Jean-Luc Costa (born 25 January 1965) is a Swiss chess player, International Master (1991), two time Swiss Chess Championship winner (1991, 1993).

== Chess career ==
In the mid-1990s, Jean-Luc Costa was one of the strongest Swiss chess players. In the individual finals of the Swiss Chess Championships, he won gold medals twice (1991, 1993).

Jean-Luc Costa played for Switzerland in the Chess Olympiad:
- In 1992, at first reserve board in the 30th Chess Olympiad in Manila (+5, =3, -2).

Jean-Luc Costa played for Switzerland in the World Team Chess Championship:
- In 1993, at reserve board in the 3rd World Team Chess Championship in Lucerne (+0, =2, -4).

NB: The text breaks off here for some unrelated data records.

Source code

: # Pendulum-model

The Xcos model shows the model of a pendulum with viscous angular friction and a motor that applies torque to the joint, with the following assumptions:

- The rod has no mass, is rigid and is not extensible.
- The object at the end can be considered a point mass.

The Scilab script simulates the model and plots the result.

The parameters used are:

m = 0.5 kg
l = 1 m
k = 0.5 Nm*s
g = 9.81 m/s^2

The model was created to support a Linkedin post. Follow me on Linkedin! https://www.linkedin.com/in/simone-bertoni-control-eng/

Jean-Luc Costa played for Switzerland in the European Team Chess Championship:
- In 1992, at third board in the 10th European Team Chess Championship in Debrecen (+0, =0, -5).

Jean-Luc Costa played for Switzerland in the World Youth U26 Team Chess Championship:
- In 1991, at second board in the 8th World Youth U26 Team Chess Championship in Maringá (+4, =2, -2).

Jean-Luc Costa played for Switzerland in the Men's Chess Mitropa Cup:
- In 1990, at third board in the 13th Chess Mitropa Cup in Leibnitz (+4, =1, -1) and won individual gold medal,
- In 1991, at first board in the 14th Chess Mitropa Cup in Brno (+2, =3, -1),
- In 1995, at fourth board in the 16th Chess Mitropa Cup in Bükfürdő (+4, =1, -4).

In 1991, he was awarded the FIDE International Master (IM) title.